COOK. Melt ½ cup butter in a pan on low-medium heat.

Add 1 cup sugar, ½ cup buttermilk, and 1 teaspoon vanilla and whisk well. Bring to a boil and add ½ teaspoon baking soda and stir until all combined.

  • Store in a syrup dispenser or mason jar. Mixture will get foamy and bubble up when done.

    Kristyn’s Recipe Tips

    • Bigger pot. Use a saucepan with extra room, the syrup will foam up quickly after adding baking soda.
    • Stir constantly once it starts bubbling to prevent boiling over.
    • Remove from heat once it is foamy and smooth, it thickens more as it cools.
    • Taste and add a splash more vanilla if you like a stronger vanilla flavor.
    • Make-ahead tip, store leftovers in the fridge and warm gently before serving.
    • For more than pancakes.
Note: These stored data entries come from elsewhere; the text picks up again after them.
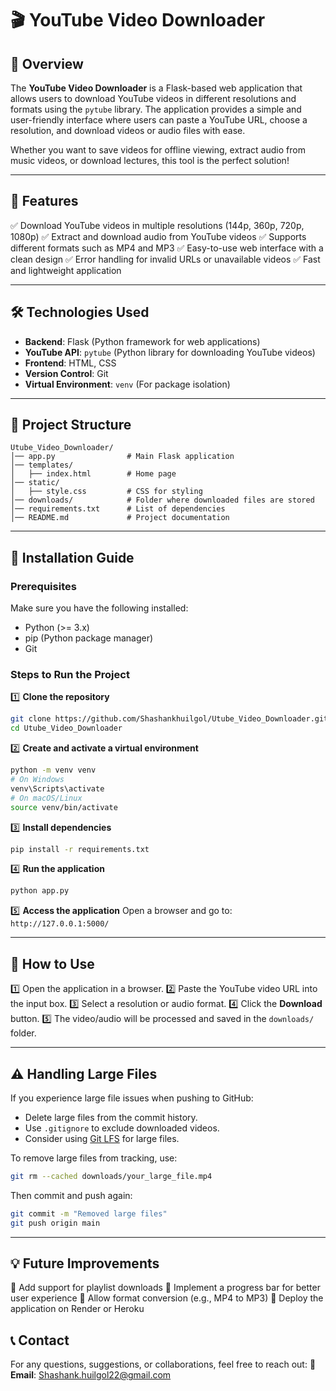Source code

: # 🎬 YouTube Video Downloader

## 📌 Overview
The **YouTube Video Downloader** is a Flask-based web application that allows users to download YouTube videos in different resolutions and formats using the `pytube` library. The application provides a simple and user-friendly interface where users can paste a YouTube URL, choose a resolution, and download videos or audio files with ease.

Whether you want to save videos for offline viewing, extract audio from music videos, or download lectures, this tool is the perfect solution!

---

## 🚀 Features
✅ Download YouTube videos in multiple resolutions (144p, 360p, 720p, 1080p)
✅ Extract and download audio from YouTube videos
✅ Supports different formats such as MP4 and MP3
✅ Easy-to-use web interface with a clean design
✅ Error handling for invalid URLs or unavailable videos
✅ Fast and lightweight application

---

## 🛠️ Technologies Used
- **Backend**: Flask (Python framework for web applications)
- **YouTube API**: `pytube` (Python library for downloading YouTube videos)
- **Frontend**: HTML, CSS
- **Version Control**: Git
- **Virtual Environment**: `venv` (For package isolation)

---

## 📂 Project Structure
```
Utube_Video_Downloader/
│── app.py                # Main Flask application
│── templates/
│   ├── index.html        # Home page
│── static/
│   ├── style.css         # CSS for styling
│── downloads/            # Folder where downloaded files are stored
│── requirements.txt      # List of dependencies
│── README.md             # Project documentation
```

---

## 🔧 Installation Guide
### Prerequisites
Make sure you have the following installed:
- Python (>= 3.x)
- pip (Python package manager)
- Git

### Steps to Run the Project
1️⃣ **Clone the repository**
```bash
git clone https://github.com/Shashankhuilgol/Utube_Video_Downloader.git
cd Utube_Video_Downloader
```

2️⃣ **Create and activate a virtual environment**
```bash
python -m venv venv
# On Windows
venv\Scripts\activate
# On macOS/Linux
source venv/bin/activate
```

3️⃣ **Install dependencies**
```bash
pip install -r requirements.txt
```

4️⃣ **Run the application**
```bash
python app.py
```

5️⃣ **Access the application**
Open a browser and go to: `http://127.0.0.1:5000/`

---

## 🎯 How to Use
1️⃣ Open the application in a browser.
2️⃣ Paste the YouTube video URL into the input box.
3️⃣ Select a resolution or audio format.
4️⃣ Click the **Download** button.
5️⃣ The video/audio will be processed and saved in the `downloads/` folder.

---

## ⚠️ Handling Large Files
If you experience large file issues when pushing to GitHub:
- Delete large files from the commit history.
- Use `.gitignore` to exclude downloaded videos.
- Consider using [Git LFS](https://git-lfs.github.com/) for large files.

To remove large files from tracking, use:
```bash
git rm --cached downloads/your_large_file.mp4
```
Then commit and push again:
```bash
git commit -m "Removed large files"
git push origin main
```

---

## 💡 Future Improvements
🔹 Add support for playlist downloads
🔹 Implement a progress bar for better user experience
🔹 Allow format conversion (e.g., MP4 to MP3)
🔹 Deploy the application on Render or Heroku



## 📞 Contact
For any questions, suggestions, or collaborations, feel free to reach out:
📧 **Email**: Shashank.huilgol22@gmail.com 



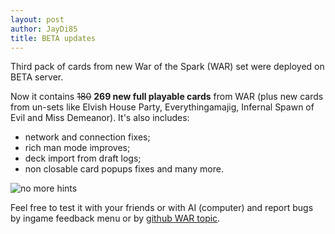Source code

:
 ```yaml
---
layout: post
author: JayDi85
title: BETA updates
---
```

Third pack of cards from new War of the Spark (WAR) set were deployed on BETA server.

Now it contains <strike>180</strike> <b>269 new full playable cards</b> from WAR (plus new cards from un-sets like Elvish House Party, Everythingamajig, Infernal Spawn of Evil and Miss Demeanor). It's also includes:

 * network and connection fixes;
 * rich man mode improves;
 * deck import from draft logs;
 * non closable card popups fixes and many more.

![no more hints](https://user-images.githubusercontent.com/8344157/56074447-cc5a8100-5dc3-11e9-8a05-b9623ba71aac.jpg)

Feel free to test it with your friends or with AI (computer) and report bugs by ingame feedback menu or by <a href="https://github.com/magefree/mage/issues/5662">github WAR topic</a>.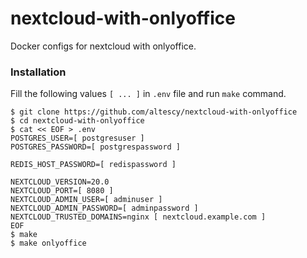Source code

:nextcloud-with-onlyoffice
=========================
Docker configs for nextcloud with onlyoffice.


### Installation

Fill the following values `[ ... ]` in `.env` file and run `make` command.

```
$ git clone https://github.com/altescy/nextcloud-with-onlyoffice
$ cd nextcloud-with-onlyoffice
$ cat << EOF > .env
POSTGRES_USER=[ postgresuser ]
POSTGRES_PASSWORD=[ postgrespassword ]

REDIS_HOST_PASSWORD=[ redispassword ]

NEXTCLOUD_VERSION=20.0
NEXTCLOUD_PORT=[ 8080 ]
NEXTCLOUD_ADMIN_USER=[ adminuser ]
NEXTCLOUD_ADMIN_PASSWORD=[ adminpassword ]
NEXTCLOUD_TRUSTED_DOMAINS=nginx [ nextcloud.example.com ]
EOF
$ make
$ make onlyoffice
```
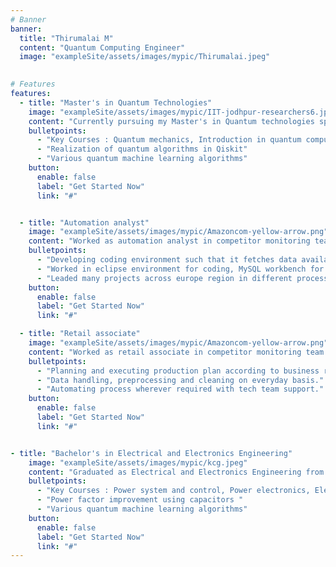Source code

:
 ```yaml
---
# Banner
banner:
  title: "Thirumalai M"
  content: "Quantum Computing Engineer"
  image: "exampleSite/assets/images/mypic/Thirumalai.jpeg"
  

# Features
features:
  - title: "Master's in Quantum Technologies"
    image: "exampleSite/assets/images/mypic/IIT-jodhpur-researchers6.jpg"
    content: "Currently pursuing my Master's in Quantum technologies specilization in quantum computing at IIT Jodhpur."
    bulletpoints:
      - "Key Courses : Quantum mechanics, Introduction in quantum computation and information, quantum algorithms, quantum machine learning, "
      - "Realization of quantum algorithms in Qiskit"
      - "Various quantum machine learning algorithms"
    button:
      enable: false
      label: "Get Started Now"
      link: "#"


  - title: "Automation analyst"
    image: "exampleSite/assets/images/mypic/Amazoncom-yellow-arrow.png"
    content: "Worked as automation analyst in competitor monitoring team at Amazon."
    bulletpoints:
      - "Developing coding environment such that it fetches data available openly at competitor's website."
      - "Worked in eclipse environment for coding, MySQL workbench for data handling, Xpath and REGEX for scrapping."
      - "Leaded many projects across europe region in different process."
    button:
      enable: false
      label: "Get Started Now"
      link: "#"

  - title: "Retail associate"
    image: "exampleSite/assets/images/mypic/Amazoncom-yellow-arrow.png"
    content: "Worked as retail associate in competitor monitoring team at Amazon."
    bulletpoints:
      - "Planning and executing production plan according to business requirements."
      - "Data handling, preprocessing and cleaning on everyday basis."
      - "Automating process wherever required with tech team support."
    button:
      enable: false
      label: "Get Started Now"
      link: "#"


- title: "Bachelor's in Electrical and Electronics Engineering"
    image: "exampleSite/assets/images/mypic/kcg.jpeg"
    content: "Graduated as Electrical and Electronics Engineering from K.C.G. College of technology, Chennai. "
    bulletpoints:
      - "Key Courses : Power system and control, Power electronics, Electrical Machines,Object oriented programming, Solid state devices etc,. "
      - "Power factor improvement using capacitors "
      - "Various quantum machine learning algorithms"
    button:
      enable: false
      label: "Get Started Now"
      link: "#"
---
```

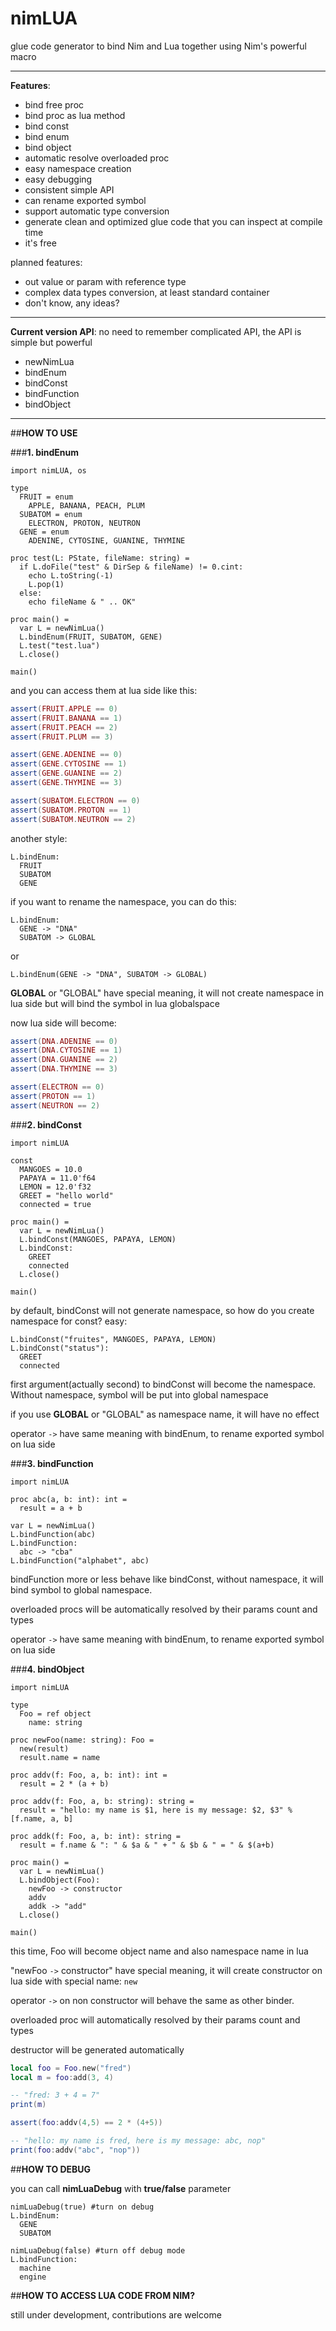 
# nimLUA
glue code generator to bind Nim and Lua together using Nim's powerful macro

- - -

**Features**:

* bind free proc
* bind proc as lua method
* bind const
* bind enum
* bind object
* automatic resolve overloaded proc
* easy namespace creation
* easy debugging
* consistent simple API
* can rename exported symbol
* support automatic type conversion
* generate clean and optimized glue code that you can inspect at compile time
* it's free

planned features:

* out value or param with reference type
* complex data types conversion, at least standard container
* don't know, any ideas?

- - -
**Current version API**:
no need to remember complicated API, the API is simple but powerful

* newNimLua
* bindEnum
* bindConst
* bindFunction
* bindObject

- - -

##**HOW TO USE**

###**1. bindEnum**

```nimrod
import nimLUA, os

type
  FRUIT = enum
    APPLE, BANANA, PEACH, PLUM
  SUBATOM = enum
    ELECTRON, PROTON, NEUTRON
  GENE = enum
    ADENINE, CYTOSINE, GUANINE, THYMINE

proc test(L: PState, fileName: string) =
  if L.doFile("test" & DirSep & fileName) != 0.cint:
    echo L.toString(-1)
    L.pop(1)
  else:
    echo fileName & " .. OK"
       
proc main() =
  var L = newNimLua()
  L.bindEnum(FRUIT, SUBATOM, GENE)
  L.test("test.lua")
  L.close()

main()
```
and you can access them at lua side like this:

```lua
assert(FRUIT.APPLE == 0)
assert(FRUIT.BANANA == 1)
assert(FRUIT.PEACH == 2)
assert(FRUIT.PLUM == 3)

assert(GENE.ADENINE == 0)
assert(GENE.CYTOSINE == 1)
assert(GENE.GUANINE == 2)
assert(GENE.THYMINE == 3)

assert(SUBATOM.ELECTRON == 0)
assert(SUBATOM.PROTON == 1)
assert(SUBATOM.NEUTRON == 2)
```

another style:

```nimrod
L.bindEnum:
  FRUIT
  SUBATOM
  GENE
```
if you want to rename the namespace, you can do this:
```nimrod
L.bindEnum:
  GENE -> "DNA"
  SUBATOM -> GLOBAL
```
or
```nimrod
L.bindEnum(GENE -> "DNA", SUBATOM -> GLOBAL)
```
**GLOBAL** or "GLOBAL" have special meaning, it will not create namespace in lua side but will bind the symbol in lua globalspace

now lua side will become:

```lua
assert(DNA.ADENINE == 0)
assert(DNA.CYTOSINE == 1)
assert(DNA.GUANINE == 2)
assert(DNA.THYMINE == 3)

assert(ELECTRON == 0)
assert(PROTON == 1)
assert(NEUTRON == 2)
```

###**2. bindConst**

```nimrod
import nimLUA

const
  MANGOES = 10.0
  PAPAYA = 11.0'f64
  LEMON = 12.0'f32
  GREET = "hello world"
  connected = true

proc main() =
  var L = newNimLua()
  L.bindConst(MANGOES, PAPAYA, LEMON)
  L.bindConst:
    GREET
    connected
  L.close()

main()
```

by default, bindConst will not generate namespace, so how do you create namespace for const? easy:

```nimrod
L.bindConst("fruites", MANGOES, PAPAYA, LEMON)
L.bindConst("status"):
  GREET
  connected
```
first argument(actually second) to bindConst will become the namespace. Without namespace, symbol will be put into global namespace

if you use **GLOBAL** or "GLOBAL" as namespace name, it will have no effect

operator `->` have same meaning with bindEnum, to rename exported symbol on lua side

###**3. bindFunction**
```nimrod
import nimLUA

proc abc(a, b: int): int =
  result = a + b

var L = newNimLua()
L.bindFunction(abc)
L.bindFunction:
  abc -> "cba"
L.bindFunction("alphabet", abc)
```
bindFunction more or less behave like bindConst, without namespace, it will bind symbol to global namespace.

overloaded procs will be automatically resolved by their params count and types

operator `->` have same meaning with bindEnum, to rename exported symbol on lua side

###**4. bindObject**

```nimrod
import nimLUA

type
  Foo = ref object
    name: string

proc newFoo(name: string): Foo =
  new(result)
  result.name = name
  
proc addv(f: Foo, a, b: int): int =
  result = 2 * (a + b)

proc addv(f: Foo, a, b: string): string =
  result = "hello: my name is $1, here is my message: $2, $3" % [f.name, a, b]
  
proc addk(f: Foo, a, b: int): string =
  result = f.name & ": " & $a & " + " & $b & " = " & $(a+b)

proc main() =
  var L = newNimLua()
  L.bindObject(Foo):
    newFoo -> constructor
    addv
    addk -> "add"
  L.close()

main()
```
this time, Foo will become object name and also namespace name in lua

"newFoo `->` constructor" have special meaning, it will create constructor on lua side with special name: `new`

operator `->` on non constructor will behave the same as other binder.

overloaded proc will automatically resolved by their params count and types

destructor will be generated automatically

```lua
local foo = Foo.new("fred")
local m = foo:add(3, 4)

-- "fred: 3 + 4 = 7"
print(m)

assert(foo:addv(4,5) == 2 * (4+5))

-- "hello: my name is fred, here is my message: abc, nop"
print(foo:addv("abc", "nop"))
```

##**HOW TO DEBUG**

you can call **nimLuaDebug** with **true/false** parameter

```nimrod
nimLuaDebug(true) #turn on debug
L.bindEnum:
  GENE
  SUBATOM
  
nimLuaDebug(false) #turn off debug mode
L.bindFunction:
  machine
  engine
```

##**HOW TO ACCESS LUA CODE FROM NIM?**

still under development, contributions are welcome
Besides the traditional breakfast food, you can drizzle it over Funnel Cakeor Vanilla Ice Cream, top this Recipe for Apple Crisp, or use it as a dip for Angel Food Cake Churro Bites.
    Buttermilk syrup in glass pitcher with pancakes in the background.
    Buttermilk syrup recipe in pitcher near pancakes on plate.
    5 from 50 votes

    Buttermilk Syrup Recipe

    Buttermilk Syrup is a rich, buttery homemade syrup with a hint of caramel that cooks in minutes and tastes amazing on pancakes and waffles.
    Servings: 15 container
    Prep: 5 minutes
    Cook: 5 minutes
    Total: 10 minutes

    Equipment

    Ingredients 

    • ½ cup butter
    • 1 cup sugar
    • ½ cup buttermilk
    • ½ teaspoon baking soda
    • 1 teaspoon vanilla extract

    Instructions 

    • Melt butter in a pan on low-medium heat.
    • Add sugar, buttermilk, and vanilla and whisk well. Bring to a boil, add baking soda, and stir until combined.
    • Mixture will get foamy and bubble up when done.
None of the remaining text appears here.